_What is needed_. Using the listing below, set down exactly the lines starting at the line that contains "1. Objective: Create exitement for tech." and ending at the line that contains "[zoom]: https://zoom.us/", both included, and no others.

START Input

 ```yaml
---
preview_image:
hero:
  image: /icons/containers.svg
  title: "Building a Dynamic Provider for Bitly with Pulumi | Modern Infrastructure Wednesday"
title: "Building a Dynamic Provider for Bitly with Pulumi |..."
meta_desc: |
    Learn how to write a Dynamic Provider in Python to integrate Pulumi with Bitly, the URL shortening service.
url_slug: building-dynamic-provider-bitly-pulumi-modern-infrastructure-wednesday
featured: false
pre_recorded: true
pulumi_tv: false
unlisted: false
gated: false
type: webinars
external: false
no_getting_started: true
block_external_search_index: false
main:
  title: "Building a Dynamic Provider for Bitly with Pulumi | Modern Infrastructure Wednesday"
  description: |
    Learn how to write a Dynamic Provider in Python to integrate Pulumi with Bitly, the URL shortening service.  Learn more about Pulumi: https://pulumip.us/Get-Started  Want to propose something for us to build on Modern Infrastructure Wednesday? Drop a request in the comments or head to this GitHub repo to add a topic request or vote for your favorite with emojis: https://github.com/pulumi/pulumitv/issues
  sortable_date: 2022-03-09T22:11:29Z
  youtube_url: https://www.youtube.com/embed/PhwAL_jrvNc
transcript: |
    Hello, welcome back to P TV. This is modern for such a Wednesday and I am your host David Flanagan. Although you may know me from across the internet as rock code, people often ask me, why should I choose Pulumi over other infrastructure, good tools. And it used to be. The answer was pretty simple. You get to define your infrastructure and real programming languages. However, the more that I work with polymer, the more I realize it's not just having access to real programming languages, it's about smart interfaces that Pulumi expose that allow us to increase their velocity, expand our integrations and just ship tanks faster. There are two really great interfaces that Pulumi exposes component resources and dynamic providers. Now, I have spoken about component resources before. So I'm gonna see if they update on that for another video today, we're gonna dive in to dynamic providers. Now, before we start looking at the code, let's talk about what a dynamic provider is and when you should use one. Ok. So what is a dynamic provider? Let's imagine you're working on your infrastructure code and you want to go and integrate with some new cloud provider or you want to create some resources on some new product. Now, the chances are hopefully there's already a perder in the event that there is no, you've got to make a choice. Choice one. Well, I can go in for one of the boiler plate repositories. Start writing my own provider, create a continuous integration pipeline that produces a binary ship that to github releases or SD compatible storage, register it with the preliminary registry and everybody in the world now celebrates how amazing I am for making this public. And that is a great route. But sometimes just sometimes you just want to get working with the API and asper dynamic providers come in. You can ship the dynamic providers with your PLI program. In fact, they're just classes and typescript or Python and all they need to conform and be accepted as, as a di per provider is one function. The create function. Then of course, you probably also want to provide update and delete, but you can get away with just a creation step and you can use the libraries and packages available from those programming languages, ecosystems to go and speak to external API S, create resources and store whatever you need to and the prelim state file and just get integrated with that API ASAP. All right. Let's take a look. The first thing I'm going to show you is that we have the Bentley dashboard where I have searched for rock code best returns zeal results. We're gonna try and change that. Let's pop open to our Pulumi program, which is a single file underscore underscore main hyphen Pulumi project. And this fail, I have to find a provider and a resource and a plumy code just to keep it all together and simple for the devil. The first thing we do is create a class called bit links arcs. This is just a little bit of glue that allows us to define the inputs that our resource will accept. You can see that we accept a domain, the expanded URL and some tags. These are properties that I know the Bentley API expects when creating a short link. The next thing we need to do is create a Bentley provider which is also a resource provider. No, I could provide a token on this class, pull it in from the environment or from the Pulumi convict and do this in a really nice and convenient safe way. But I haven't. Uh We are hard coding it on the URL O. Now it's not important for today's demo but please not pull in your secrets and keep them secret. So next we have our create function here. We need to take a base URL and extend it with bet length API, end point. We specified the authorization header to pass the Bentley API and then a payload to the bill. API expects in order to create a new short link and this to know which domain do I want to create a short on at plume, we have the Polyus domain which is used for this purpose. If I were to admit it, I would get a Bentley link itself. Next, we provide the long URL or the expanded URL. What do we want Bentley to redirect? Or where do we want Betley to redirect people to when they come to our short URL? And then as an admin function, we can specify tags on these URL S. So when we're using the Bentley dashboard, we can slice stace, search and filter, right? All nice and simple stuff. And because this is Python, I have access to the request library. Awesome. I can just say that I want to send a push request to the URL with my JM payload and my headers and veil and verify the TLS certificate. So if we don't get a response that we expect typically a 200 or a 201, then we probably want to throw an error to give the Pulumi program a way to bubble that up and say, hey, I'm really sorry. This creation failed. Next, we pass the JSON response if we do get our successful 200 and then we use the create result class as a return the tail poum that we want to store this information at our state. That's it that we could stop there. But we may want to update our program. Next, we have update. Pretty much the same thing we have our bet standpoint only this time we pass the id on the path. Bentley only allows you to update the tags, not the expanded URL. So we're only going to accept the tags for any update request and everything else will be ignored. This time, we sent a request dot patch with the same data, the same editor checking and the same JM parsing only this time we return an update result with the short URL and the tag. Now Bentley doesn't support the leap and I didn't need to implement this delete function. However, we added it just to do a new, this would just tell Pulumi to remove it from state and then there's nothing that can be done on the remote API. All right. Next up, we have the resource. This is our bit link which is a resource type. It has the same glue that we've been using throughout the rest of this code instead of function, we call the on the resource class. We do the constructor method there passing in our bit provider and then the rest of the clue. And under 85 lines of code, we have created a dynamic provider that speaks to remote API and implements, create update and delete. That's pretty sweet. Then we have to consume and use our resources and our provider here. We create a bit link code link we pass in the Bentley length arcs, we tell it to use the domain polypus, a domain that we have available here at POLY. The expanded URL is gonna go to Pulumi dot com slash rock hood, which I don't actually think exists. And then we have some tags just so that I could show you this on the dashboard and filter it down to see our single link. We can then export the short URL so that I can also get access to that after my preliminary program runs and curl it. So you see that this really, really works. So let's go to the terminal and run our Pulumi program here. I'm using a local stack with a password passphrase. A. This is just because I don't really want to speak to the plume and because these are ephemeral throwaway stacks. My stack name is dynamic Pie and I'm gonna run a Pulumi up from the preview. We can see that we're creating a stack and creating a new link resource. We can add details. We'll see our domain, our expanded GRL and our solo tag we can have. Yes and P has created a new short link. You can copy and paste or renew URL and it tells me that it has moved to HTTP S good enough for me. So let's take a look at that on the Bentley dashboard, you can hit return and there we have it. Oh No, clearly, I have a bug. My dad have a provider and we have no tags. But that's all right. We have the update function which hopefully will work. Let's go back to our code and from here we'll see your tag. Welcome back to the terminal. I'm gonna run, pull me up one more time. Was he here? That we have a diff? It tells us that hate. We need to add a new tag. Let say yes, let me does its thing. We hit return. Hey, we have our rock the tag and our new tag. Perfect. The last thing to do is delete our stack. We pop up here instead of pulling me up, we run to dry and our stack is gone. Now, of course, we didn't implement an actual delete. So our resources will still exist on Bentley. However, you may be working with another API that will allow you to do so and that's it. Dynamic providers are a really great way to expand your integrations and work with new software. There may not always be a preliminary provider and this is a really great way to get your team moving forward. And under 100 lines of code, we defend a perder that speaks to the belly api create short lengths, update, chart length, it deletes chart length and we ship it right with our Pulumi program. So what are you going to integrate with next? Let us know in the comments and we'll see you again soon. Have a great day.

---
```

END Input
START Input

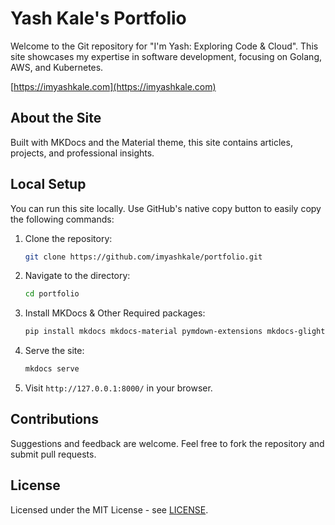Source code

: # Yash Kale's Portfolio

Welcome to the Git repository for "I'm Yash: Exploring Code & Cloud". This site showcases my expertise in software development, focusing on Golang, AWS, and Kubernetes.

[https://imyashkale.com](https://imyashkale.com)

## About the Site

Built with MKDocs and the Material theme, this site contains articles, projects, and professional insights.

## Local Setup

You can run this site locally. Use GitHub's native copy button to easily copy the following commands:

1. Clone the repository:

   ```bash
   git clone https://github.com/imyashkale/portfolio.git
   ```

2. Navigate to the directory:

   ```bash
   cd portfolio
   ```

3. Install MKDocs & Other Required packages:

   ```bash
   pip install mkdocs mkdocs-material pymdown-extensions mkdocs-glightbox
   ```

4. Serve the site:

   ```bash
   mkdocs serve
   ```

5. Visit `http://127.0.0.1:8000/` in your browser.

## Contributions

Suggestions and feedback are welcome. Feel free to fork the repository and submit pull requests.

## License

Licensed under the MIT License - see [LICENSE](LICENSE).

END Input
START Input

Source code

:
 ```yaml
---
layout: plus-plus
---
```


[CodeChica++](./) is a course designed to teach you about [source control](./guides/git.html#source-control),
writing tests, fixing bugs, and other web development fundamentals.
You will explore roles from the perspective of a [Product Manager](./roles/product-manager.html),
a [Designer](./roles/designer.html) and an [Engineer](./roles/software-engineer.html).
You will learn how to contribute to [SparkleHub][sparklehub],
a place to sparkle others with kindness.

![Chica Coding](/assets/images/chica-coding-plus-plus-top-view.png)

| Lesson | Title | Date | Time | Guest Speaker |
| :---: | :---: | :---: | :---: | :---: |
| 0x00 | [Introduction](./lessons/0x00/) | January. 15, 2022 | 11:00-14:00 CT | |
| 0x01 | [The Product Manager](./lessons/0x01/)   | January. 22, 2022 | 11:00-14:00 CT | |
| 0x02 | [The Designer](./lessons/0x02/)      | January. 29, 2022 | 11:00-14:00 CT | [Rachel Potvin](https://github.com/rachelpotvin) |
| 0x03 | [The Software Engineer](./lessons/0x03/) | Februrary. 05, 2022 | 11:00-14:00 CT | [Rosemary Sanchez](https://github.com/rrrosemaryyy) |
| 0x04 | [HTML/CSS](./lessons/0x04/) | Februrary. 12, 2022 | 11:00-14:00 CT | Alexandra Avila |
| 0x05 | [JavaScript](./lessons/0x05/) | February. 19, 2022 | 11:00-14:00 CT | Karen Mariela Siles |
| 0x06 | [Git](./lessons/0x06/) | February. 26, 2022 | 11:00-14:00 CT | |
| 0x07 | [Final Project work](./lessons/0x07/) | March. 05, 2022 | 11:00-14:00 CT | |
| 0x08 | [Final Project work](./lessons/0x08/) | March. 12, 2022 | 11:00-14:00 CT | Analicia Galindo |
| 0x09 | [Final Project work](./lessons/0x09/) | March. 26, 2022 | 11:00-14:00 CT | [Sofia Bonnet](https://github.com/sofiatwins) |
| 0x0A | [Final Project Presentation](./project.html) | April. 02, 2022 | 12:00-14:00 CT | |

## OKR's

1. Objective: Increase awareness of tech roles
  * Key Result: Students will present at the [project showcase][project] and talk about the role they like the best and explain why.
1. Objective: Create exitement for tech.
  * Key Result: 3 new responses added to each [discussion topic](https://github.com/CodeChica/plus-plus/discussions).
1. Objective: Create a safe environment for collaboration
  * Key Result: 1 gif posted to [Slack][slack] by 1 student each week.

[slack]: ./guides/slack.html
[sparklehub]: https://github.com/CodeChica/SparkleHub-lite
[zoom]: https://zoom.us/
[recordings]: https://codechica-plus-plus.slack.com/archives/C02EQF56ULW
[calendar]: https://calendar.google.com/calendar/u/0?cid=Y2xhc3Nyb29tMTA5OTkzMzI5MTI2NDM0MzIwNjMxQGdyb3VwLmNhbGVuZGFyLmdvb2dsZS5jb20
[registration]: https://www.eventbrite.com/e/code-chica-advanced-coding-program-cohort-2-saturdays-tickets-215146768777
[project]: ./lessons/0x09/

END Input

_Result of this task_.
1. Objective: Create exitement for tech.
  * Key Result: 3 new responses added to each [discussion topic](https://github.com/CodeChica/plus-plus/discussions).
1. Objective: Create a safe environment for collaboration
  * Key Result: 1 gif posted to [Slack][slack] by 1 student each week.

[slack]: ./guides/slack.html
[sparklehub]: https://github.com/CodeChica/SparkleHub-lite
[zoom]: https://zoom.us/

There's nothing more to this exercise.